The Saffir-Simpson Hurricane Wind Scale is a 1 to 5 categorization based on the hurricane's intensity at the indicated time. The scale provides examples of the type of damages and impacts in the United States associated with winds of the indicated intensity. In general, damages rise by about a factor of four for every category increase. The maximum sustained surface wind speed (peak 1-minute wind at 10 m [33 ft]) is the determining factor in the scale.

In its elaboration, the National Hurricane Center explains that the Saffir-Simpson Hurricane Wind Scale used to incorporate many factors, and was confusing to members of the public. Hence, various elements in the calculation and categorization of the hurricanes have been removed.

... to help reduce public confusion about the impacts associated with the various hurricane categories as well as to provide a more scientifically defensible scale, the storm surge ranges, flooding impact and central pressure statements are being removed from the scale and only peak winds are employed in this revised version - the Saffir-Simpson Hurricane Wind Scale.

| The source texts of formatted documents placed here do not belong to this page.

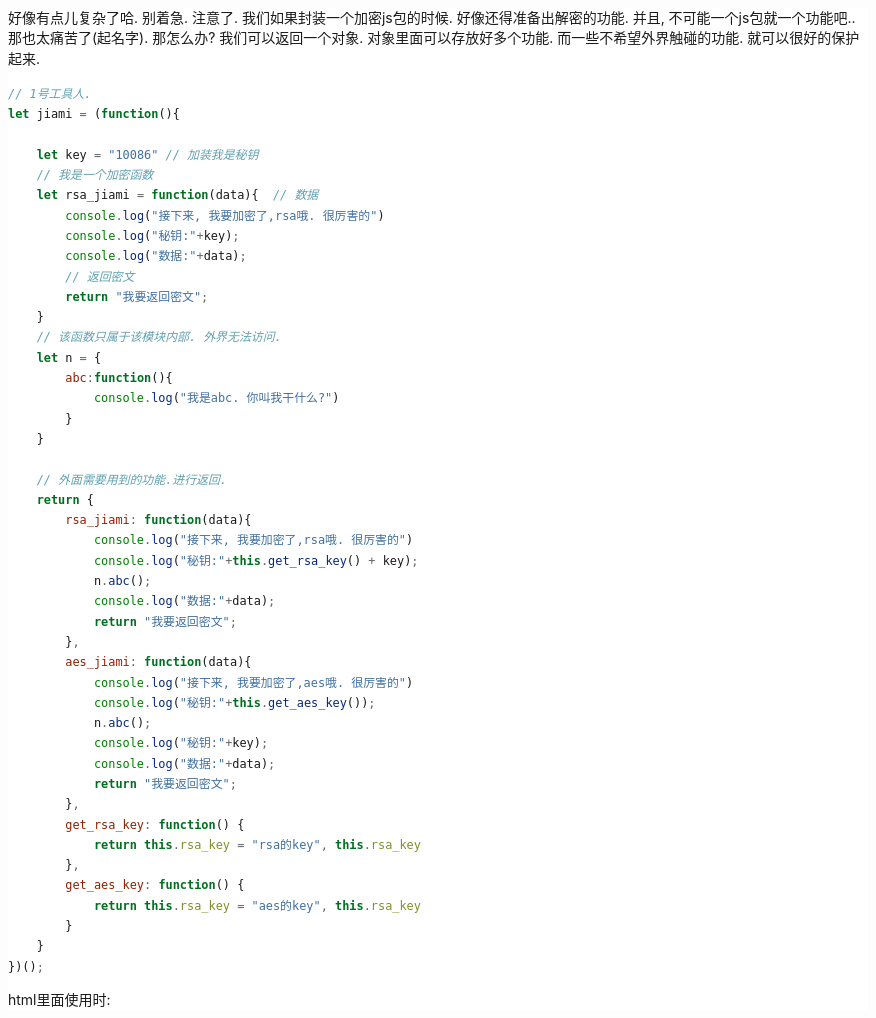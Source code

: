 好像有点儿复杂了哈. 别着急. 注意了. 我们如果封装一个加密js包的时候. 好像还得准备出解密的功能. 并且, 不可能一个js包就一个功能吧..那也太痛苦了(起名字). 那怎么办?  我们可以返回一个对象. 对象里面可以存放好多个功能. 而一些不希望外界触碰的功能. 就可以很好的保护起来. 

```js
// 1号工具人.
let jiami = (function(){

    let key = "10086" // 加装我是秘钥
    // 我是一个加密函数
    let rsa_jiami = function(data){  // 数据
        console.log("接下来, 我要加密了,rsa哦. 很厉害的")
        console.log("秘钥:"+key);
        console.log("数据:"+data);
        // 返回密文
        return "我要返回密文";
    }
	// 该函数只属于该模块内部. 外界无法访问.
    let n = {
        abc:function(){
            console.log("我是abc. 你叫我干什么?")
        }
    }

    // 外面需要用到的功能.进行返回.
    return {
        rsa_jiami: function(data){
            console.log("接下来, 我要加密了,rsa哦. 很厉害的")
            console.log("秘钥:"+this.get_rsa_key() + key);
            n.abc();
            console.log("数据:"+data);
            return "我要返回密文";
        },
        aes_jiami: function(data){
            console.log("接下来, 我要加密了,aes哦. 很厉害的")
            console.log("秘钥:"+this.get_aes_key());
            n.abc();
            console.log("秘钥:"+key);
            console.log("数据:"+data);
            return "我要返回密文";
        },
        get_rsa_key: function() {
            return this.rsa_key = "rsa的key", this.rsa_key
        },
        get_aes_key: function() {
            return this.rsa_key = "aes的key", this.rsa_key
        }
    }
})();

```

html里面使用时:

It was previously known as the Saffir-Simpson Hurricane Scale. Information about the change can be found here.

Back To Malaysia

Of course, the point about hurricanes may be lost on us Malaysians because of our relatively sheltered geographical position. The following map will show you why.


View Larger Map

It seems the West Coast of peninsular Malaysia is relatively well-shielded from hurricanes. The existence of Indonesia across the Straits of Malacca helps ensure that our shores remain relatively unscathed from heavy weather. States on the peninsular's East Coast experience stormy seas during the monsoon season, known to Malaysians as "musim tengkujuh". Sabah is known as the "Land Beneath The Wind", and Kota Kinabalu is a windy city.

On my part, I have no knowledge of whether freakish storms have caused our local oil rig operators to evacuate their crew. Perhaps it is material for a future piece.